The parliamentary position of small ‘o’ opposition parties
Over the past two weeks the political parties have published their manifestos for the snap general election. In this post Chris Caden and Fionnuala Ní Mhuilleoir summarise the constitutional content, covering proposals relating to Brexit, the possibility of a constitutional convention, devolution, House of Lords reform, electoral reform, human rights and freedom of information.
Theresa May’s surprise election announcement left the political parties with the challenge of putting together manifestos in a matter of weeks. The Conservatives, Labour, the Liberal Democrats, the Green Party and Plaid Cymru all published their manifestos in the week beginning 15 May. UKIP followed on 25 May and the SNP on 30 May. With much of the election debate centring on whom the public trust to lead the country through the biggest constitutional upheaval in recent history, Brexit is unsurprisingly covered by all the parties. Attention on other constitutional issues has wavered somewhat as a result, but Labour and the Liberal Democrats both propose a constitutional convention to review aspects of the UK’s constitutional arrangements. The manifestos also lay out a variety of options in areas such as House of Lords reform, devolution, electoral reform and human rights.
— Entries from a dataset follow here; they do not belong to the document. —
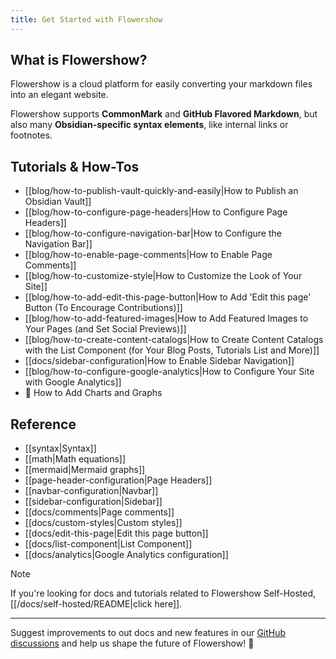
 ```yaml
---
title: Get Started with Flowershow
---
```


## What is Flowershow?

Flowershow is a cloud platform for easily converting your markdown files into an elegant website. 

Flowershow supports **CommonMark** and **GitHub Flavored Markdown**, but also many **Obsidian-specific syntax elements**, like internal links or footnotes.

## Tutorials & How-Tos

- [[blog/how-to-publish-vault-quickly-and-easily|How to Publish an Obsidian Vault]]
- [[blog/how-to-configure-page-headers|How to Configure Page Headers]]
- [[blog/how-to-configure-navigation-bar|How to Configure the Navigation Bar]]
- [[blog/how-to-enable-page-comments|How to Enable Page Comments]]
- [[blog/how-to-customize-style|How to Customize the Look of Your Site]]
- [[blog/how-to-add-edit-this-page-button|How to Add 'Edit this page' Button (To Encourage Contributions)]]
- [[blog/how-to-add-featured-images|How to Add Featured Images to Your Pages (and Set Social Previews)]]
- [[blog/how-to-create-content-catalogs|How to Create Content Catalogs with the List Component (for Your Blog Posts, Tutorials List and More)]]
- [[docs/sidebar-configuration|How to Enable Sidebar Navigation]]
- [[blog/how-to-configure-google-analytics|How to Configure Your Site with Google Analytics]]
- 🚧 How to Add Charts and Graphs

## Reference

- [[syntax|Syntax]]
- [[math|Math equations]]
- [[mermaid|Mermaid graphs]]
- [[page-header-configuration|Page Headers]]
- [[navbar-configuration|Navbar]]
- [[sidebar-configuration|Sidebar]]
- [[docs/comments|Page comments]]
- [[docs/custom-styles|Custom styles]]
- [[docs/edit-this-page|Edit this page button]]
- [[docs/list-component|List Component]]
- [[docs/analytics|Google Analytics configuration]]

>[!note]
>If you're looking for docs and tutorials related to Flowershow Self-Hosted, [[/docs/self-hosted/README|click here]].

---

Suggest improvements to out docs and new features in our [GitHub discussions](https://github.com/orgs/flowershow/discussions) and help us shape the future of Flowershow! 💐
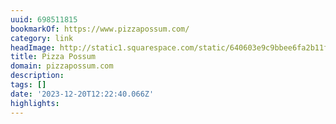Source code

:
 ```yaml
---
uuid: 698511815
bookmarkOf: https://www.pizzapossum.com/
category: link
headImage: http://static1.squarespace.com/static/640603e9c9bbee6fa2b11ff0/t/640604e0220eb87d79e8ce4b/1678116065063/Pizza_Possum_Logo_Final.png?format=1500w
title: Pizza Possum
domain: pizzapossum.com
description: 
tags: []
date: '2023-12-20T12:22:40.066Z'
highlights: 
---
```




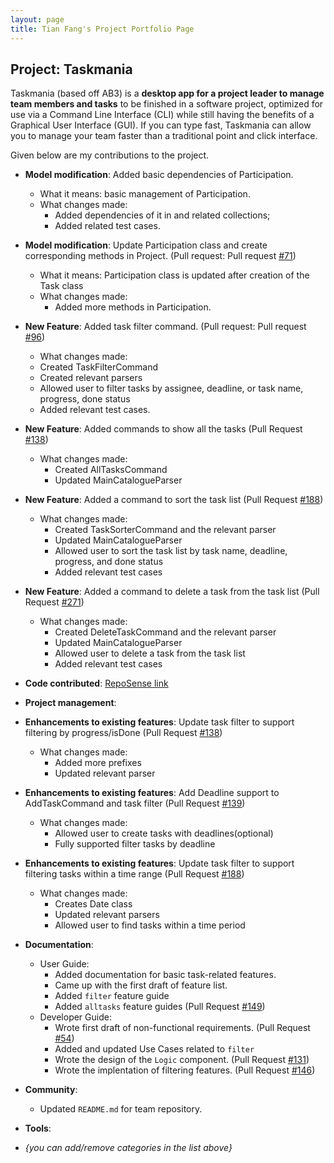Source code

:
```yaml
---
layout: page
title: Tian Fang's Project Portfolio Page
---
```


## Project: Taskmania

Taskmania (based off AB3) is a **desktop app for a project leader to manage team members and tasks** to be finished in a software project, optimized for use via a Command Line Interface (CLI) while still having the benefits of a Graphical User Interface (GUI). If you can type fast, Taskmania can allow you to manage your team faster than a traditional point and click interface.

Given below are my contributions to the project.

* **Model modification**: Added basic dependencies of Participation.
  * What it means: basic management of Participation.
  * What changes made: 
    * Added dependencies of it in and related collections;
    * Added related test cases.
* **Model modification**: Update Participation class and create corresponding methods in Project. (Pull request: Pull request [\#71](https://github.com/AY2021S1-CS2103T-W10-3/tp/pull/71))
  * What it means: Participation class is updated after creation of the Task class
  * What changes made:
    * Added more methods in Participation.
* **New Feature**: Added task filter command. 
    (Pull request: Pull request [\#96](https://github.com/AY2021S1-CS2103T-W10-3/tp/pull/96))
    * What changes made: 
    * Created TaskFilterCommand
    * Created relevant parsers
    * Allowed user to filter tasks by assignee, deadline, or task name, progress, done status
    * Added relevant test cases.
* **New Feature**: Added commands to show all the tasks
    (Pull Request [\#138](https://github.com/AY2021S1-CS2103T-W10-3/tp/pull/138))
  * What changes made: 
    * Created AllTasksCommand
    * Updated MainCatalogueParser
* **New Feature**: Added a command to sort the task list
    (Pull Request [\#188](https://github.com/AY2021S1-CS2103T-W10-3/tp/pull/188))
  * What changes made: 
    * Created TaskSorterCommand and the relevant parser
    * Updated MainCatalogueParser
    * Allowed user to sort the task list by task name, deadline, progress, and done status
    * Added relevant test cases
* **New Feature**: Added a command to delete a task from the task list
    (Pull Request [\#271](https://github.com/AY2021S1-CS2103T-W10-3/tp/pull/271))
  * What changes made: 
    * Created DeleteTaskCommand and the relevant parser
    * Updated MainCatalogueParser
    * Allowed user to delete a task from the task list
    * Added relevant test cases
* **Code contributed**: [RepoSense link](https://nus-cs2103-ay2021s1.github.io/tp-dashboard/#breakdown=true&search=&sort=groupTitle&sortWithin=title&since=2020-08-14&timeframe=commit&mergegroup=&groupSelect=groupByRepos&checkedFileTypes=docs~functional-code~test-code~other&tabOpen=true&tabType=authorship&zFR=false&tabAuthor=T-Fang&tabRepo=AY2021S1-CS2103T-W10-3%2Ftp%5Bmaster%5D&authorshipIsMergeGroup=false&authorshipFileTypes=docs~functional-code~test-code)
* **Project management**:
* **Enhancements to existing features**: Update task filter to support filtering by progress/isDone 
    (Pull Request [\#138](https://github.com/AY2021S1-CS2103T-W10-3/tp/pull/138))
    * What changes made: 
        * Added more prefixes
        * Updated relevant parser
* **Enhancements to existing features**: Add Deadline support to AddTaskCommand and task filter
    (Pull Request [\#139](https://github.com/AY2021S1-CS2103T-W10-3/tp/pull/139))
    * What changes made: 
        * Allowed user to create tasks with deadlines(optional)
        * Fully supported filter tasks by deadline
* **Enhancements to existing features**: Update task filter to support filtering tasks within a time range 
    (Pull Request [\#188](https://github.com/AY2021S1-CS2103T-W10-3/tp/pull/188))
    * What changes made: 
        * Creates Date class
        * Updated relevant parsers
        * Allowed user to find tasks within a time period


* **Documentation**:
  * User Guide:
    * Added documentation for basic task-related features.
    * Came up with the first draft of feature list.
    * Added `filter` feature guide
    * Added `alltasks` feature guides (Pull Request [\#149](https://github.com/AY2021S1-CS2103T-W10-3/tp/pull/149))
  * Developer Guide:
    * Wrote first draft of non-functional requirements. (Pull Request [\#54](https://github.com/AY2021S1-CS2103T-W10-3/tp/pull/54))
    * Added and updated Use Cases related to `filter`
    * Wrote the design of the `Logic` component. (Pull Request [\#131](https://github.com/AY2021S1-CS2103T-W10-3/tp/pull/131))
    * Wrote the implentation of filtering features. (Pull Request [\#146](https://github.com/AY2021S1-CS2103T-W10-3/tp/pull/146))
* **Community**:
  * Updated `README.md` for team repository.
* **Tools**:
* _{you can add/remove categories in the list above}_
Negotiating Brexit is a major theme for all parties. The Conservative Brexit commitments include ending membership of the single market and customs union so that a greater distinction between ‘domestic and international affairs in matters of migration, national security and the economy’ can be made. This means negotiating a free trade and customs agreement between the UK and EU member states and securing new trade agreements with other countries. Theresa May’s party aims for a ‘deep and special partnership’ with member states. A successful Brexit deal would entail regaining control of borders, reducing and controlling net migration, but maintaining a ‘frictionless’ Common Travel Area for people, goods and services to pass between Northern Ireland and the Republic of Ireland. The manifesto controversially maintains that ‘no deal’ is better than a bad deal for the UK.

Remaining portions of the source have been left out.